**PROBLEM TO SOLVE:** Every line of the records counts; transcribe each one exactly.

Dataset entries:
= = = = =

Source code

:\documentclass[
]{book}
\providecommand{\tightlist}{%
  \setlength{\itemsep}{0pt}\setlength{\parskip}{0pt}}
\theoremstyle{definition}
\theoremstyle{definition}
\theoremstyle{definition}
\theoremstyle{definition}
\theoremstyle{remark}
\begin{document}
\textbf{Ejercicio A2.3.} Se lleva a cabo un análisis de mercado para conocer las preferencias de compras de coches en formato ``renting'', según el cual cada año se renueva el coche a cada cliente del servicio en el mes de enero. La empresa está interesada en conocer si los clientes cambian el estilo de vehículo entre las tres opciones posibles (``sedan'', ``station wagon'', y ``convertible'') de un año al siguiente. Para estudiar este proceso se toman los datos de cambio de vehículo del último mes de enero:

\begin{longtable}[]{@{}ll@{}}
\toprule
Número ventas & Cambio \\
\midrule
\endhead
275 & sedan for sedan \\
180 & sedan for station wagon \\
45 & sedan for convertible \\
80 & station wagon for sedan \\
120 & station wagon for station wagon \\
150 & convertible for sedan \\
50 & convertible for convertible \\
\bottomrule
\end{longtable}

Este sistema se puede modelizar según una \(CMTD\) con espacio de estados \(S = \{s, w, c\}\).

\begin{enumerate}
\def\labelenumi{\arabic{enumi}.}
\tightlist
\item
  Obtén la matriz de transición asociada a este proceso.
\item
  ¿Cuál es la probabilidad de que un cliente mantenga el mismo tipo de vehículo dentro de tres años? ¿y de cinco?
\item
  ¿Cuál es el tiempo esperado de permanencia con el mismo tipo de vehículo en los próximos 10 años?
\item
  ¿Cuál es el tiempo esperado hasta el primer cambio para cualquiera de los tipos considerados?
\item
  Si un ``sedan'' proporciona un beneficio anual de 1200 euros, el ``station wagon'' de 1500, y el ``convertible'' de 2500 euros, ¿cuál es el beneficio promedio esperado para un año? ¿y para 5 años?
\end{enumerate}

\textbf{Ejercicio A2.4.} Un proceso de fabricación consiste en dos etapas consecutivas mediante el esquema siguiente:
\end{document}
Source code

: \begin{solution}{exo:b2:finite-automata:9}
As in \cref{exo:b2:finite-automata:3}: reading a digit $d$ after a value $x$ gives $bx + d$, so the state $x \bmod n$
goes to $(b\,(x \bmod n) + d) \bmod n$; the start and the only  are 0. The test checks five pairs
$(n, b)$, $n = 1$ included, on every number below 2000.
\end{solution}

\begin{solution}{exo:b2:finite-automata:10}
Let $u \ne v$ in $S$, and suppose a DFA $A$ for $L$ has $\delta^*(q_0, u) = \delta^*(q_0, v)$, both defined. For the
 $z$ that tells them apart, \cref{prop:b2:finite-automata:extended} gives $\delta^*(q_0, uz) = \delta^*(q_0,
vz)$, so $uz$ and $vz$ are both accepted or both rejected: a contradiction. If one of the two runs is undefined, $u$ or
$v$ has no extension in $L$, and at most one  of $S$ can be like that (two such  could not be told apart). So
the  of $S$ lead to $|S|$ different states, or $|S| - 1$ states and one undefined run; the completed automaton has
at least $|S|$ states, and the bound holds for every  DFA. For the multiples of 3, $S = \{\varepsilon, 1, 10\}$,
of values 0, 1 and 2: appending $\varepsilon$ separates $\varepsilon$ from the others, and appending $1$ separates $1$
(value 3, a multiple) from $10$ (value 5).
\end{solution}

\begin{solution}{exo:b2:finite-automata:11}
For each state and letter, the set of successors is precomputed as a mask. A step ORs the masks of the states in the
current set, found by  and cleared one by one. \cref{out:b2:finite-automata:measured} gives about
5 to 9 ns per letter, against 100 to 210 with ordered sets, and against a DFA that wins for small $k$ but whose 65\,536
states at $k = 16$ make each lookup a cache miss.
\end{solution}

= = = = =

**YOUR RESPONSE:**
Source code

:\documentclass[
]{book}
\providecommand{\tightlist}{%
  \setlength{\itemsep}{0pt}\setlength{\parskip}{0pt}}
\theoremstyle{definition}
\theoremstyle{definition}
\theoremstyle{definition}
\theoremstyle{definition}
\theoremstyle{remark}
\begin{document}
\textbf{Ejercicio A2.3.} Se lleva a cabo un análisis de mercado para conocer las preferencias de compras de coches en formato ``renting'', según el cual cada año se renueva el coche a cada cliente del servicio en el mes de enero. La empresa está interesada en conocer si los clientes cambian el estilo de vehículo entre las tres opciones posibles (``sedan'', ``station wagon'', y ``convertible'') de un año al siguiente. Para estudiar este proceso se toman los datos de cambio de vehículo del último mes de enero:

\begin{longtable}[]{@{}ll@{}}
\toprule
Número ventas & Cambio \\
\midrule
\endhead
275 & sedan for sedan \\
180 & sedan for station wagon \\
45 & sedan for convertible \\
80 & station wagon for sedan \\
120 & station wagon for station wagon \\
150 & convertible for sedan \\
50 & convertible for convertible \\
\bottomrule
\end{longtable}

Este sistema se puede modelizar según una \(CMTD\) con espacio de estados \(S = \{s, w, c\}\).

\begin{enumerate}
\def\labelenumi{\arabic{enumi}.}
\tightlist
\item
  Obtén la matriz de transición asociada a este proceso.
\item
  ¿Cuál es la probabilidad de que un cliente mantenga el mismo tipo de vehículo dentro de tres años? ¿y de cinco?
\item
  ¿Cuál es el tiempo esperado de permanencia con el mismo tipo de vehículo en los próximos 10 años?
\item
  ¿Cuál es el tiempo esperado hasta el primer cambio para cualquiera de los tipos considerados?
\item
  Si un ``sedan'' proporciona un beneficio anual de 1200 euros, el ``station wagon'' de 1500, y el ``convertible'' de 2500 euros, ¿cuál es el beneficio promedio esperado para un año? ¿y para 5 años?
\end{enumerate}

\textbf{Ejercicio A2.4.} Un proceso de fabricación consiste en dos etapas consecutivas mediante el esquema siguiente:
\end{document}
Source code

: \begin{solution}{exo:b2:finite-automata:9}
As in \cref{exo:b2:finite-automata:3}: reading a digit $d$ after a value $x$ gives $bx + d$, so the state $x \bmod n$
goes to $(b\,(x \bmod n) + d) \bmod n$; the start and the only  are 0. The test checks five pairs
$(n, b)$, $n = 1$ included, on every number below 2000.
\end{solution}

\begin{solution}{exo:b2:finite-automata:10}
Let $u \ne v$ in $S$, and suppose a DFA $A$ for $L$ has $\delta^*(q_0, u) = \delta^*(q_0, v)$, both defined. For the
 $z$ that tells them apart, \cref{prop:b2:finite-automata:extended} gives $\delta^*(q_0, uz) = \delta^*(q_0,
vz)$, so $uz$ and $vz$ are both accepted or both rejected: a contradiction. If one of the two runs is undefined, $u$ or
$v$ has no extension in $L$, and at most one  of $S$ can be like that (two such  could not be told apart). So
the  of $S$ lead to $|S|$ different states, or $|S| - 1$ states and one undefined run; the completed automaton has
at least $|S|$ states, and the bound holds for every  DFA. For the multiples of 3, $S = \{\varepsilon, 1, 10\}$,
of values 0, 1 and 2: appending $\varepsilon$ separates $\varepsilon$ from the others, and appending $1$ separates $1$
(value 3, a multiple) from $10$ (value 5).
\end{solution}

\begin{solution}{exo:b2:finite-automata:11}
For each state and letter, the set of successors is precomputed as a mask. A step ORs the masks of the states in the
current set, found by  and cleared one by one. \cref{out:b2:finite-automata:measured} gives about
5 to 9 ns per letter, against 100 to 210 with ordered sets, and against a DFA that wins for small $k$ but whose 65\,536
states at $k = 16$ make each lookup a cache miss.
\end{solution}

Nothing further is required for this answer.